# [What you will do]
What you return must be every line below that includes the word "dried".
********
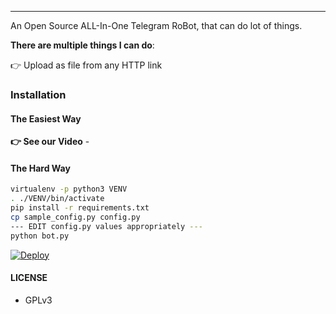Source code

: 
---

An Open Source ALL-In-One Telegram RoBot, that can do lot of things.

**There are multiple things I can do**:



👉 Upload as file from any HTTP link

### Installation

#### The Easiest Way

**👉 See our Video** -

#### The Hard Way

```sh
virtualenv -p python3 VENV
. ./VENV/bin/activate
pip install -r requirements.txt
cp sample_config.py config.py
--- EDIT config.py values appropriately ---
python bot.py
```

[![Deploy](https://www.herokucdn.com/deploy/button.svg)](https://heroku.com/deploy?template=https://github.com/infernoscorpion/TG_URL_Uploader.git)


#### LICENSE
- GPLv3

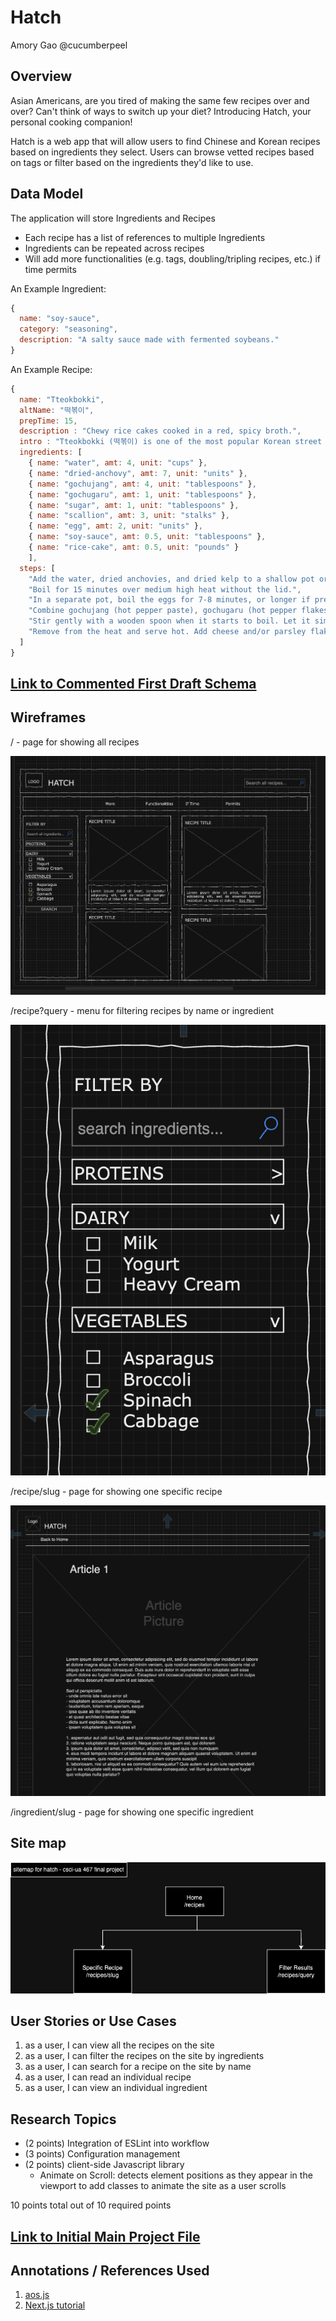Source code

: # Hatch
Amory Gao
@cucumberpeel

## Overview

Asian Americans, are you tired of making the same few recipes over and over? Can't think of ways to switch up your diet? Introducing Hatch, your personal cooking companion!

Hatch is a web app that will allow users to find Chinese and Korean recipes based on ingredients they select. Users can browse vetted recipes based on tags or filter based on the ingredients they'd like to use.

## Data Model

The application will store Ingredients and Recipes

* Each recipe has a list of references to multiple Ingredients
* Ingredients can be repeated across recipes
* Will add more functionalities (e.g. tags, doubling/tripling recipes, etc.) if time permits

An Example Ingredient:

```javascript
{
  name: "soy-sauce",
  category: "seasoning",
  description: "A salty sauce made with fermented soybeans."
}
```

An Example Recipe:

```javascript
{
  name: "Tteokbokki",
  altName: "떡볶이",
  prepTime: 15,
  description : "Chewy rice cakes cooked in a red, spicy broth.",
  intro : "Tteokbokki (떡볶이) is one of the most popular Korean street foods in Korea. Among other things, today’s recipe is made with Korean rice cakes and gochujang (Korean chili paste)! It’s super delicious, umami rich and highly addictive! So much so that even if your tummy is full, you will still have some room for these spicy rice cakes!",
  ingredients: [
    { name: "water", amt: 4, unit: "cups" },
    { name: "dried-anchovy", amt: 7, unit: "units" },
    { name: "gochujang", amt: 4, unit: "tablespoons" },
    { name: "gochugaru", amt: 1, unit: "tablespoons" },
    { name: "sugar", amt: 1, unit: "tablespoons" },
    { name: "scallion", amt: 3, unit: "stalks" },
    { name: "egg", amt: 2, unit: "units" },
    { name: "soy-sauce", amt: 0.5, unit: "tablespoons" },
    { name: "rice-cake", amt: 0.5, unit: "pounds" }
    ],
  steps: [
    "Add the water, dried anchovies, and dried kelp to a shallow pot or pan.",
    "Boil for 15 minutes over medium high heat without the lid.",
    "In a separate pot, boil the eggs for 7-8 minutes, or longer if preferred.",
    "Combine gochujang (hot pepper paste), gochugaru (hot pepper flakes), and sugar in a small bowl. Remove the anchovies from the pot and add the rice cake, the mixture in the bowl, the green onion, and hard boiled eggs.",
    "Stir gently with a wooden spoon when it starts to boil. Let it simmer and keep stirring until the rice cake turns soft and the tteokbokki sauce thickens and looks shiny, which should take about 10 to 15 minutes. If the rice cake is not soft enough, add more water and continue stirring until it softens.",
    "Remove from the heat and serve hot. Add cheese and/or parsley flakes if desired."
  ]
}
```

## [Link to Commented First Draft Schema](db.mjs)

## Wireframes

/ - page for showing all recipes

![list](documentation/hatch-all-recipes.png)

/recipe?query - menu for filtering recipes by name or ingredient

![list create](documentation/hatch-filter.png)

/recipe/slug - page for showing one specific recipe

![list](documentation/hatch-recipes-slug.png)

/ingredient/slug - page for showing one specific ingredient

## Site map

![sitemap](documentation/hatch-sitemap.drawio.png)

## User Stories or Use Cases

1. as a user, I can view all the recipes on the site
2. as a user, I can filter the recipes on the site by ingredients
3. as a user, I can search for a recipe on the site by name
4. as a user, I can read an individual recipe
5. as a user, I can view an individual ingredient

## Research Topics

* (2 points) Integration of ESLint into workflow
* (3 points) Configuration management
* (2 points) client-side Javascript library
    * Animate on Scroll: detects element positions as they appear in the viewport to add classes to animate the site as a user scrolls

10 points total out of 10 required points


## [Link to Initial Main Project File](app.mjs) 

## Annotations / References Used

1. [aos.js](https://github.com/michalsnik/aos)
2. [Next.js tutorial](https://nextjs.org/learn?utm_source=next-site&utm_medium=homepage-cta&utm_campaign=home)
********
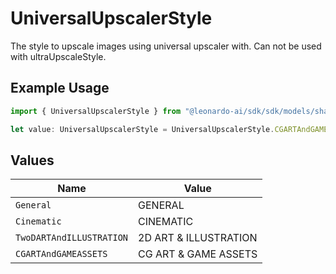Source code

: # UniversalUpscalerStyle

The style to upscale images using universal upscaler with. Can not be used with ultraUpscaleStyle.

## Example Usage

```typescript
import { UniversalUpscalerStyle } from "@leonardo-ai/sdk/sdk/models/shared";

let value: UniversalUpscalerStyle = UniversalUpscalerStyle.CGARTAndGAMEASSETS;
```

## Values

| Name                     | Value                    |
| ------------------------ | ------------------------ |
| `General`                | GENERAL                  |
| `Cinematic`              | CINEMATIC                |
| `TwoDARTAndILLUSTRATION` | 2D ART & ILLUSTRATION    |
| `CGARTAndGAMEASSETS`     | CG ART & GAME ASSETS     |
********
# [Result of this task]
    { name: "dried-anchovy", amt: 7, unit: "units" },
    "Add the water, dried anchovies, and dried kelp to a shallow pot or pan.",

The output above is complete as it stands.